• _TASK DETAILS_
All pictures must be left out as you transcribe the lines from the first line of the data to the line containing "Shop Blog 2022 is all", both included.

• _INPUT_
........

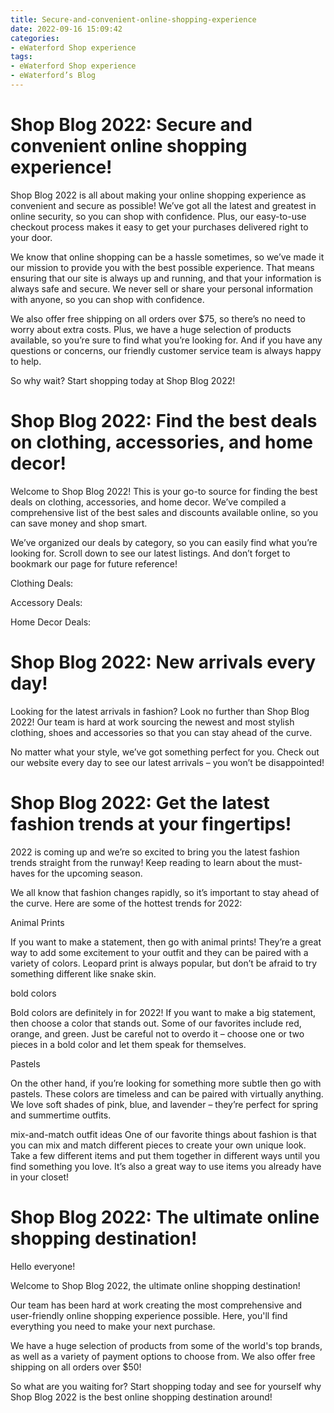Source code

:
 ```yaml
---
title: Secure-and-convenient-online-shopping-experience
date: 2022-09-16 15:09:42
categories:
- eWaterford Shop experience
tags:
- eWaterford Shop experience
- eWaterford’s Blog
---
```

#  Shop Blog 2022: Secure and convenient online shopping experience!

Shop Blog 2022 is all about making your online shopping experience as convenient and secure as possible! We’ve got all the latest and greatest in online security, so you can shop with confidence. Plus, our easy-to-use checkout process makes it easy to get your purchases delivered right to your door.

We know that online shopping can be a hassle sometimes, so we’ve made it our mission to provide you with the best possible experience. That means ensuring that our site is always up and running, and that your information is always safe and secure. We never sell or share your personal information with anyone, so you can shop with confidence.

We also offer free shipping on all orders over $75, so there’s no need to worry about extra costs. Plus, we have a huge selection of products available, so you’re sure to find what you’re looking for. And if you have any questions or concerns, our friendly customer service team is always happy to help.

So why wait? Start shopping today at Shop Blog 2022!

#  Shop Blog 2022: Find the best deals on clothing, accessories, and home decor!

Welcome to Shop Blog 2022! This is your go-to source for finding the best deals on clothing, accessories, and home decor. We’ve compiled a comprehensive list of the best sales and discounts available online, so you can save money and shop smart.

We’ve organized our deals by category, so you can easily find what you’re looking for. Scroll down to see our latest listings. And don’t forget to bookmark our page for future reference!

Clothing Deals:

Accessory Deals:

Home Decor Deals:

#  Shop Blog 2022: New arrivals every day!

Looking for the latest arrivals in fashion? Look no further than Shop Blog 2022! Our team is hard at work sourcing the newest and most stylish clothing, shoes and accessories so that you can stay ahead of the curve.

No matter what your style, we’ve got something perfect for you. Check out our website every day to see our latest arrivals – you won’t be disappointed!

#  Shop Blog 2022: Get the latest fashion trends at your fingertips!

 2022 is coming up and we’re so excited to bring you the latest fashion trends straight from the runway! Keep reading to learn about the must-haves for the upcoming season.

We all know that fashion changes rapidly, so it’s important to stay ahead of the curve. Here are some of the hottest trends for 2022:

Animal Prints

If you want to make a statement, then go with animal prints! They’re a great way to add some excitement to your outfit and they can be paired with a variety of colors. Leopard print is always popular, but don’t be afraid to try something different like snake skin.

 bold colors

Bold colors are definitely in for 2022! If you want to make a big statement, then choose a color that stands out. Some of our favorites include red, orange, and green. Just be careful not to overdo it – choose one or two pieces in a bold color and let them speak for themselves.

Pastels

On the other hand, if you’re looking for something more subtle then go with pastels. These colors are timeless and can be paired with virtually anything. We love soft shades of pink, blue, and lavender – they’re perfect for spring and summertime outfits.

 mix-and-match
 outfit ideas
One of our favorite things about fashion is that you can mix and match different pieces to create your own unique look. Take a few different items and put them together in different ways until you find something you love. It’s also a great way to use items you already have in your closet!

#  Shop Blog 2022: The ultimate online shopping destination!

Hello everyone!

Welcome to Shop Blog 2022, the ultimate online shopping destination!

Our team has been hard at work creating the most comprehensive and user-friendly online shopping experience possible. Here, you'll find everything you need to make your next purchase.

We have a huge selection of products from some of the world's top brands, as well as a variety of payment options to choose from. We also offer free shipping on all orders over $50!

So what are you waiting for? Start shopping today and see for yourself why Shop Blog 2022 is the best online shopping destination around!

........

• _SOLUTION TO THIS EXERCISE_
Source code

:
 ```yaml
---
title: Secure-and-convenient-online-shopping-experience
date: 2022-09-16 15:09:42
categories:
- eWaterford Shop experience
tags:
- eWaterford Shop experience
- eWaterford’s Blog
---
```

#  Shop Blog 2022: Secure and convenient online shopping experience!

Shop Blog 2022 is all about making your online shopping experience as convenient and secure as possible! We’ve got all the latest and greatest in online security, so you can shop with confidence. Plus, our easy-to-use checkout process makes it easy to get your purchases delivered right to your door.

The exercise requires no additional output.